Bir toplumu bozmak istiyorsanız kadınları hedef alırsınız
Abone olYazar Mehmet Sabri Genç, aşk kavramının Batı ile bizim medeniyetimiz arasında farklı anlamlar taşıdığını belirterek, ’Aşk, Batı’da iki kişi ...
Yazar Mehmet Sabri Genç, aşk kavramının Batı ile bizim
medeniyetimiz arasında farklı anlamlar taşıdığını belirterek, ’Aşk,
Batı’da iki kişi arasındaki cinsel uyumluluktur, bedene
hapsedilmiştir’ dedi
Yazar Mehmet Sabri Genç, aşk kavramının Batı ile bizim
medeniyetimiz arasında farklı anlamlar taşıdığını belirterek, “Aşk,
Batı’da iki kişi arasındaki cinsel uyumluluktur, bedene
hapsedilmiştir. Bizde ise ruh uyumu ve sevgi esastır. Bizde “Leyla
ile Mecnun” onlarda “Romeo ve Juliet” vardır.
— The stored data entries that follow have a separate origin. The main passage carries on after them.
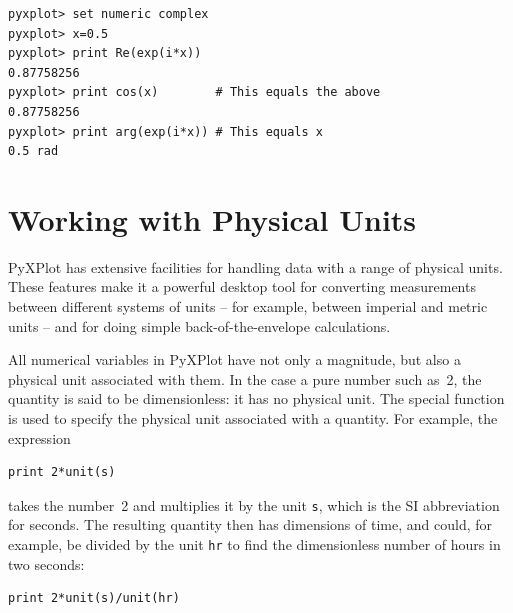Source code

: \begin{verbatim}
pyxplot> set numeric complex
pyxplot> x=0.5
pyxplot> print Re(exp(i*x))
0.87758256
pyxplot> print cos(x)        # This equals the above
0.87758256
pyxplot> print arg(exp(i*x)) # This equals x
0.5 rad
\end{verbatim}

\section{Working with Physical Units}
\label{sec:units}

PyXPlot has extensive facilities for handling data with a range of physical
units. These features make it a powerful desktop tool for converting
measurements between different systems of units -- for example, between
imperial and metric units -- and for doing simple back-of-the-envelope
calculations.

All numerical variables in PyXPlot have not only a magnitude, but also a
physical unit associated with them. In the case a pure number such as~2, the
quantity is said to be dimensionless: it has no physical unit. The special
function  is used to specify the physical unit associated with a
quantity. For example, the expression

\begin{verbatim}
print 2*unit(s)
\end{verbatim}

\noindent takes the number~2 and multiplies it by the unit {\tt s}, which is
the SI abbreviation for seconds.  The resulting quantity then has dimensions of
time, and could, for example, be divided by the unit {\tt hr} to find the
dimensionless number of hours in two seconds:

\begin{verbatim}
print 2*unit(s)/unit(hr)
\end{verbatim}

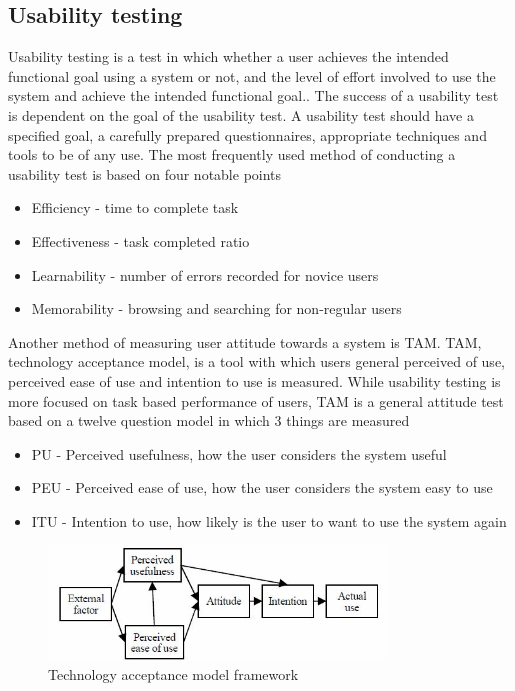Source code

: \clearpage
\subsection{Usability testing}
Usability testing is a test in which whether a user achieves the intended functional goal using a system or not, and the level of effort involved to use the system and achieve the intended functional goal.\cite{iso:9126}. The success of a usability test is dependent on the goal of the usability test. A usability test should have a specified goal, a carefully prepared questionnaires, appropriate techniques and tools to be of any use. The most frequently used method of conducting a usability test is based on four notable points\cite{usability:doc2}\cite{usability:doc3}

\begin{itemize}
\item Efficiency - time to complete task
\item Effectiveness - task completed ratio
\item Learnability - number of errors recorded for novice users
\item Memorability - browsing and searching for non-regular users
\end{itemize}


Another method of measuring user attitude towards a system is TAM.
TAM, technology acceptance model, is a tool with which users general perceived of use, perceived ease of use and intention to use is measured. While usability testing is more focused on  task based performance of users\cite{tam:doc4}, TAM is a general attitude test based on a twelve question model in which 3 things are measured

\begin{itemize}
\item PU - Perceived usefulness, how the user considers the system useful
\item PEU - Perceived ease of use, how the user considers the system easy to use
\item ITU - Intention to use, how likely is the user to want to use the system again
\end{itemize}

\begin{figure}[htb]
	\centering
	\includegraphics[width=0.8\textwidth]{reqspec/tam.png}
	\caption{Technology acceptance model framework\cite{tam:doc4}}
	\label{fig:tam}
\end{figure}


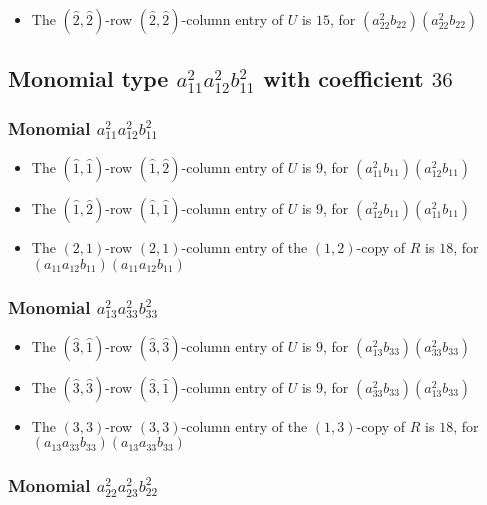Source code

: \documentclass{article}
\begin{document}
\begin{itemize}
\item The $(\hat{2}, \hat{2})$-row $(\hat{2}, \hat{2})$-column entry of $U$ is $15$, for $( a_{22}^{2} b_{22} )( a_{22}^{2} b_{22} )$ 
\end{itemize}
\subsection{Monomial type $ a_{11}^{2} a_{12}^{2} b_{11}^{2} $ with coefficient $ 36 $}

\subsubsection{Monomial $ a_{11}^{2} a_{12}^{2} b_{11}^{2} $}

\begin{itemize}
\item The $(\hat{1}, \hat{1})$-row $(\hat{1}, \hat{2})$-column entry of $U$ is $9$, for $( a_{11}^{2} b_{11} )( a_{12}^{2} b_{11} )$ 
\item The $(\hat{1}, \hat{2})$-row $(\hat{1}, \hat{1})$-column entry of $U$ is $9$, for $( a_{12}^{2} b_{11} )( a_{11}^{2} b_{11} )$ 
\item The $(2, 1)$-row $(2, 1)$-column entry of the $ \left(1, 2\right) $-copy of $R$ is $ 18 $, for $( a_{11} a_{12} b_{11} )( a_{11} a_{12} b_{11} )$ 
\end{itemize}
\subsubsection{Monomial $ a_{13}^{2} a_{33}^{2} b_{33}^{2} $}

\begin{itemize}
\item The $(\hat{3}, \hat{1})$-row $(\hat{3}, \hat{3})$-column entry of $U$ is $9$, for $( a_{13}^{2} b_{33} )( a_{33}^{2} b_{33} )$ 
\item The $(\hat{3}, \hat{3})$-row $(\hat{3}, \hat{1})$-column entry of $U$ is $9$, for $( a_{33}^{2} b_{33} )( a_{13}^{2} b_{33} )$ 
\item The $(3, 3)$-row $(3, 3)$-column entry of the $ \left(1, 3\right) $-copy of $R$ is $ 18 $, for $( a_{13} a_{33} b_{33} )( a_{13} a_{33} b_{33} )$ 
\end{itemize}
\subsubsection{Monomial $ a_{22}^{2} a_{23}^{2} b_{22}^{2} $}
\end{document}
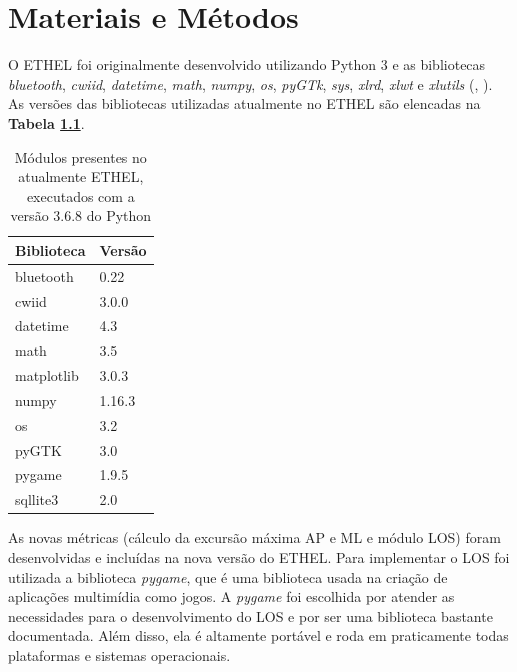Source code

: \chapter{Materiais e Métodos}

O ETHEL foi originalmente desenvolvido utilizando Python 3 e as bibliotecas \textit{bluetooth}, \textit{cwiid}, \textit{datetime}, \textit{math}, \textit{numpy}, \textit{os}, \textit{pyGTk}, \textit{sys}, \textit{xlrd}, \textit{xlwt} e \textit{xlutils} (\citeauthor{Thales2018}, \citeyear{Thales2018}). As versões das bibliotecas utilizadas atualmente no ETHEL são elencadas na \textbf{Tabela \ref{modulosETHEL}}. 

\begin{table}[]
\caption{Módulos  presentes no atualmente ETHEL, executados com a versão 3.6.8 do Python}
\label{modulosETHEL}
\centering
\begin{tabular}{@{}ll@{}}
\toprule
\textbf{Biblioteca} & \multicolumn{1}{c}{\textbf{Versão}} \\ \midrule
bluetooth           & 0.22                                \\
cwiid               & 3.0.0                               \\
datetime            & 4.3                                 \\
math                & 3.5                                 \\
matplotlib          & 3.0.3                               \\
numpy               & 1.16.3                              \\
os                  & 3.2                                 \\
pyGTK               & 3.0                                 \\
pygame              & 1.9.5                               \\
sqllite3            & 2.0                                 \\ \bottomrule
\end{tabular}
\end{table}

As novas métricas (cálculo da excursão máxima AP e ML e módulo LOS) foram desenvolvidas e incluídas na nova versão do ETHEL. Para implementar o LOS foi utilizada a biblioteca \textit{pygame}, que é uma  biblioteca usada na criação de aplicações multimídia como jogos. A \textit{pygame} foi escolhida por atender as necessidades para o  desenvolvimento do LOS e por ser uma biblioteca bastante documentada. Além disso, ela é altamente portável e roda em praticamente todas plataformas e sistemas operacionais. 

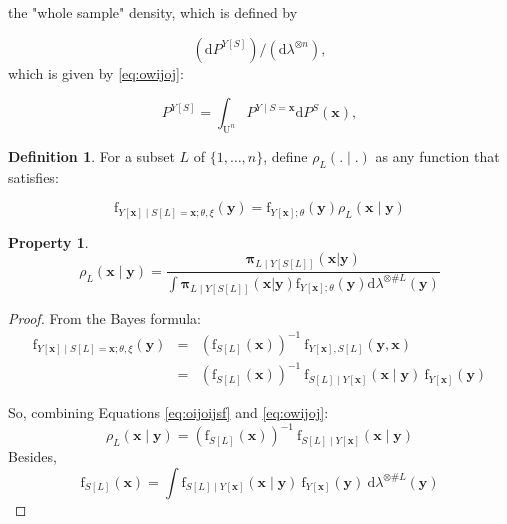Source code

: \documentclass[12pt]{article}
\newtheorem{property}{Property}[section]
\theoremstyle{definition}
\newtheorem{definition}{Definition}[section]
\theoremstyle{remark}
\newcommand{\dominantY}{\lambda}
\newcommand{\sampledensity}{\mathbf{\pi}}
\newcommand{\parampop}{\theta}
\newcommand{\paramnuisance}{\xi}
\newcommand{\derive}{\mathrm{d}}
\newcommand{\density}{\mathrm{f}}
\newcommand{\Sample}{S}
\newcommand{\Pop}{\mathrm{U}}
\newcommand{\position}{\mathbf{x}}
\newcommand{\Sampleindex}{L}
\newcommand{\Signal}{Y}
\newcommand{\signal}{\mathbf{y}}
\begin{document}
the "whole sample" density, which is defined by


$$(\derive P^{\Signal[S]})/(\derive \dominantY^{\otimes n}),$$ which is given by \eqref{eq:owijoj}:

$$P^{\Signal[\Sample]}=\int_{\Pop^n} P^{\Signal\mid \Sample=\position}\derive P^\Sample(\position) ,$$


\begin{definition}
For a subset $\Sampleindex$ of $\{1,\ldots,n\}$,
define
$\rho_{\Sampleindex}(.\mid.)$ as any function that satisfies:

\begin{equation}
\density_{\Signal[\position]\mid\Sample[\Sampleindex]=\position ;\parampop,\paramnuisance}\left(\signal\right)=
    \density_{\Signal[\position];\parampop}\left(\signal\right)
    \rho_{\Sampleindex}\left(\position\mid  \signal\right)\label{eq:owijoj}
\end{equation}

\end{definition}


\begin{property}

\begin{equation}
\rho_{\Sampleindex}\left(\position \mid \signal\right)=
    \frac{\sampledensity_{\Sampleindex\mid \Signal[\Sample[\Sampleindex]]}\left(\position|\signal\right)}{\int
         \sampledensity_{\Sampleindex\mid \Signal[\Sample[\Sampleindex]]}\left(\position|\signal\right)
         \density_{\Signal[\position];\parampop}\left(\signal\right)
         \derive\dominantY^{\otimes\#\Sampleindex}\left(\signal\right)}
\end{equation}


\end{property}

\begin{proof}
From the Bayes formula:
\begin{eqnarray}
\density_{\Signal[\position]\mid\Sample[\Sampleindex]=\position ;\parampop,\paramnuisance}\left(\signal\right)
&=&(\density_{\Sample[\Sampleindex]}(\position))^{-1}~\density_{\Signal[\position],\Sample[\Sampleindex]}(\signal,\position)\\
&=&(\density_{\Sample[\Sampleindex]}(\position))^{-1}~
\density_{\Sample[\Sampleindex]\mid\Signal[\position]}(\position\mid \signal)~
\density_{\Signal[\position]}(\signal)\label{eq:oijoijsf}
\end{eqnarray}


So, combining Equations \eqref{eq:oijoijsf} and  \eqref{eq:owijoj}:
\begin{equation}
{\rho_{\Sampleindex}\left(\position \mid \signal\right)}
=(\density_{\Sample[\Sampleindex]}(\position))^{-1}
~\density_{\Sample[\Sampleindex]\mid\Signal[\position]}(\position\mid \signal)
\end{equation}
Besides,
\begin{equation}\label{eq:iurhiehgieurhg}
\density_{\Sample[\Sampleindex]}(\position)=
\int \density_{\Sample[\Sampleindex]\mid \Signal[\position]}(\position\mid \signal)~ \density_{\Signal[\position]}(\signal)~
\derive \dominantY^{\otimes \#\Sampleindex}(\signal)
\end{equation}
\end{proof}
\end{document}
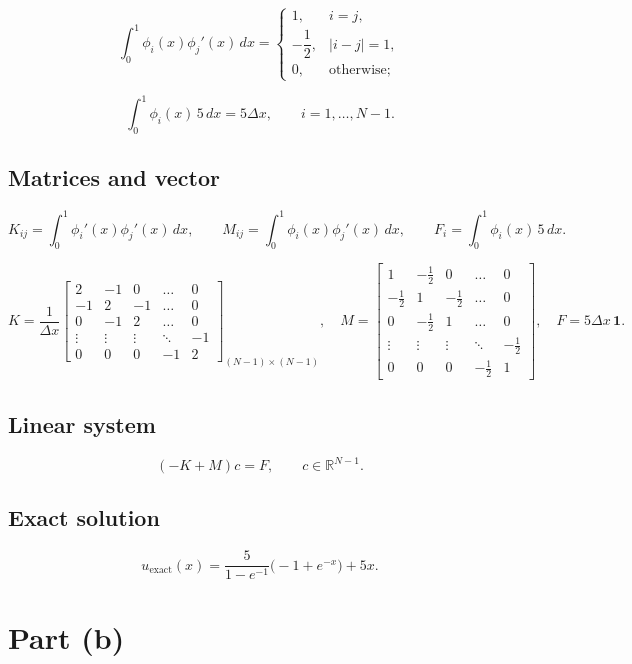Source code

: \documentclass{article}
\begin{document}
\[
\int_0^1\phi_i(x)\phi_j'(x)\,dx=
\begin{cases}
1, & i=j,\\[6pt]
-\dfrac12, & |i-j|=1,\\[6pt]
0, & \text{otherwise};
\end{cases}
\]

\[
\int_0^1\phi_i(x)\,5\,dx=5\Delta x,\qquad i=1,\dots ,N-1.
\]

\subsection*{Matrices and vector}

\[
K_{ij}=\int_0^1\phi_i'(x)\phi_j'(x)\,dx,\qquad
M_{ij}=\int_0^1\phi_i(x)\phi_j'(x)\,dx,\qquad
F_i=\int_0^1\phi_i(x)\,5\,dx.
\]

\[
K=\frac1{\Delta x}
\begin{bmatrix}
 2&-1& 0&\dots &0\\
-1& 2&-1&\dots &0\\
 0&-1& 2&\dots &0\\
\vdots&\vdots&\vdots&\ddots&-1\\
 0& 0& 0&-1& 2
\end{bmatrix}_{(N-1)\times(N-1)},
\quad
M=
\begin{bmatrix}
 1&-\tfrac12&0&\dots &0\\
-\tfrac12&1&-\tfrac12&\dots &0\\
0&-\tfrac12&1&\dots &0\\
\vdots&\vdots&\vdots&\ddots&-\tfrac12\\
0&0&0&-\tfrac12&1
\end{bmatrix},
\quad
F=5\Delta x\,\mathbf 1.
\]

\subsection*{Linear system}

\[
(-K+M)c=F,\qquad c\in\mathbb R^{N-1}.
\]

\subsection*{Exact solution}

\[
u_{\mathrm{exact}}(x)=\frac{5}{1-e^{-1}}\bigl(-1+e^{-x}\bigr)+5x.
\]

\section*{Part (b)}
\end{document}
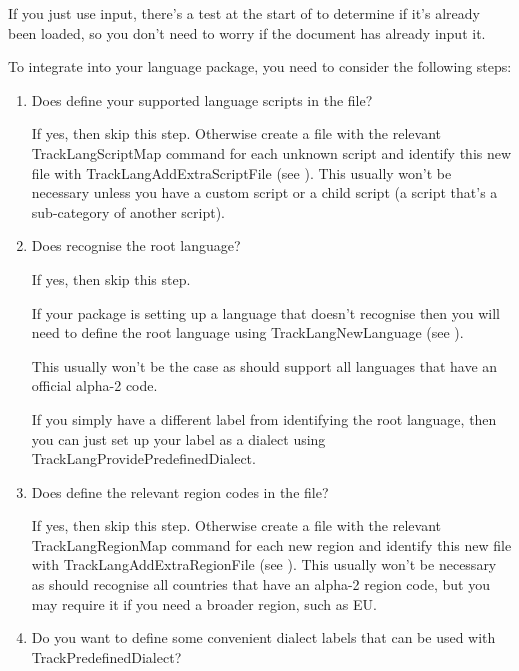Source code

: \documentclass[titlepage=false,oneside,
 fontsize=12pt,captions=tableheading]{scrbook}
\begin{document}
If you just use \gls{input}, there's a test at the start of
 to determine if it's already been loaded, so
you don't need to worry if the document has already input it.

To integrate  into your language package, you need 
to consider the following steps:
\begin{enumerate}
\item Does  define your supported  language
scripts in the  file?

If yes, then skip this step. Otherwise create a file with the
relevant \gls{TrackLangScriptMap} command for each unknown script and identify
this new file with \gls{TrackLangAddExtraScriptFile} (see
). This usually
won't be necessary unless you have a custom script or a child script
(a script that's a sub-category of another script).

\item Does  recognise the root language?

If yes, then skip this step.

If your package is setting up a language that 
doesn't recognise then you will need to define the root language
using \gls{TrackLangNewLanguage} (see ).

This usually won't be the case as  should support all
languages that have an official  alpha-2 code.

If you simply have a different label from 
identifying the root language, then you can just set up your label
as a dialect using \gls{TrackLangProvidePredefinedDialect}.

\item Does  define the relevant  region codes
in the  file?

If yes, then skip this step. Otherwise create a file with the
relevant \gls{TrackLangRegionMap} command for each new region and
identify this new file with \gls{TrackLangAddExtraRegionFile} (see
). This usually won't be necessary as
 should recognise all countries that have an alpha-2
region code, but you may require it if you need a broader region,
such as EU.

\item Do you want to define some convenient dialect labels that can
be used with \gls{TrackPredefinedDialect}?


\end{enumerate}
\end{document}
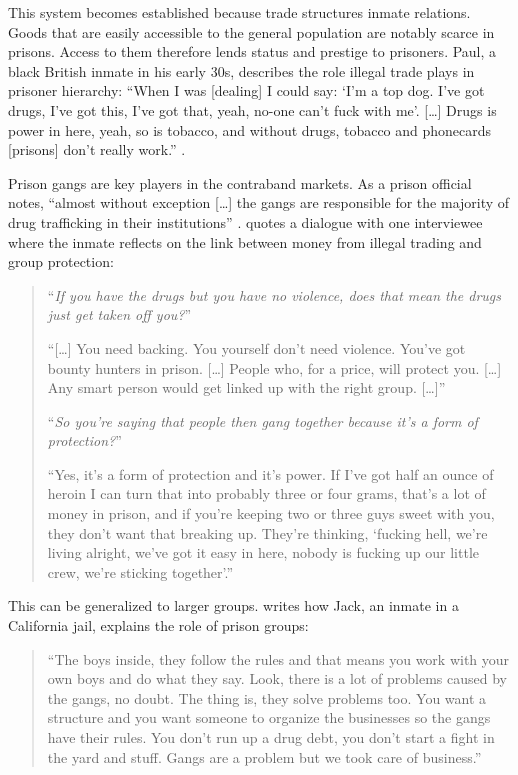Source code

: \documentclass[a4paper, 12pt]{article}
\begin{document}
This system becomes established because trade structures inmate relations. Goods that are easily accessible to the general population are notably scarce in prisons. Access to them therefore lends status and prestige to prisoners. Paul, a black British inmate in his early 30s, describes the role illegal trade plays in prisoner hierarchy: ``When I was [dealing] I could say: `I'm a top dog. I've got drugs, I've got this, I've got that, yeah, no-one can't fuck with me'. [\dots] Drugs is power in here, yeah, so is tobacco, and without drugs, tobacco and phonecards [prisons] don't really work.'' \citep[p. 360--361]{crewe2006prison}. 

Prison gangs are key players in the contraband markets. As a prison official notes, ``almost without exception [\dots] the gangs are responsible for the majority of drug trafficking in their institutions'' \citep[p. 52]{camp1985prison}. \citet[p. 361--362]{crewe2006prison} quotes a dialogue with one interviewee where the inmate reflects on the link between money from illegal trading and group protection:

\begin{quote}
``\textit{If you have the drugs but you have no violence, does that mean the drugs just get taken off you?}''

``[\dots] You need backing. You yourself don't need violence. You've got bounty hunters in prison. [\dots] People who, for a price, will protect you. [\dots] Any smart person would get linked up with the right group. [\dots]''

``\textit{So you're saying that people then gang together because it's a form of protection?}''

``Yes, it's a form of protection and it's power. If I've got half an ounce of heroin I can turn that into probably three or four grams, that's a lot of money in prison, and if you're keeping two or three guys sweet with you, they don't want that breaking up. They're thinking, `fucking hell, we're living alright, we've got it easy in here, nobody is fucking up our little crew, we're sticking together'.''
\end{quote}

This can be generalized to larger groups. \citet[p. 755]{trammell2009values} writes how Jack, an inmate in a California jail, explains the role of prison groups:

\begin{quote}
``The boys inside, they follow the rules and that means you work with your own boys and do what they say. Look, there is a lot of problems caused by the gangs, no doubt. The thing is, they solve problems too. You want a structure and you want someone to organize the businesses so the gangs have their rules. You don't run up a drug debt, you don't start a fight in the yard and stuff. Gangs are a problem but we took care of business.''
\end{quote}
\end{document}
Leyla ile Mecnun’un
aşkında hakikat varken “Romeo ve Juliet”te bedene hapsedilir.
‘Leyl’ Arapçada gecedir, örtendir. Mecnun da çıplaktır, örtünecek
birini arar. Mecnun’daki mana; her erkek kendini örtecek,
gizleyecek birini bulduğunda âşık olur. Bulamadığında eksik kalır.
Her kadın da örtecek gizleyecek birini bulduğunda âşık olur.
Bulamadığında eksik kalır. Eğer Mecnun Leyla yerine Juliet’e âşık
olursa bu onun için trajedi olur.” dedi.
Gaziantep Üniversitesi Felfese Bölümü öğretim görevlisi Mehmet
Sabri Genç, son kitabı Karekök Hayat üzerine Şule Yayınlarında
konferans verdi. Yazar Mehmet Sabri Genç, bu kitaptaki
kahramanların isimlerini değiştirdiğini, yalnız Salzburg Paris
London Üniversitesi Felsefe Bölümü’nde okurken tevafukken
karşılaştığı insanların yaşam hikayelerini kurgusal bir metin
haline getirdiğini söyledi. Yazar Genç, “Karakök Hayat” kitabındaki
kahramanları okuyucunun çok iyi tahlil etmesi gerektiğini
belirterek “Kitap akli ve duygusal gücünüze göre sizi açacaktır.
Kitapta bahsi geçen karakterler o topraklarda hala ferini
yitirmemiş ama çıkış noktası da bulamamış insanlar.” dedi.
Karakök Hayat’ta Batı medeniyetinin ruh halini, yaşama bakışlarını
ve Türkiye’den kopup da hakikat dengesini unutan insanların
bunalımlarını ve buhranlarını kaleme aldığını söyleyen Genç, “Bizim
yaşadığınız şu anki halleri Avrupa yaşadı ve sonu çok fena oldu.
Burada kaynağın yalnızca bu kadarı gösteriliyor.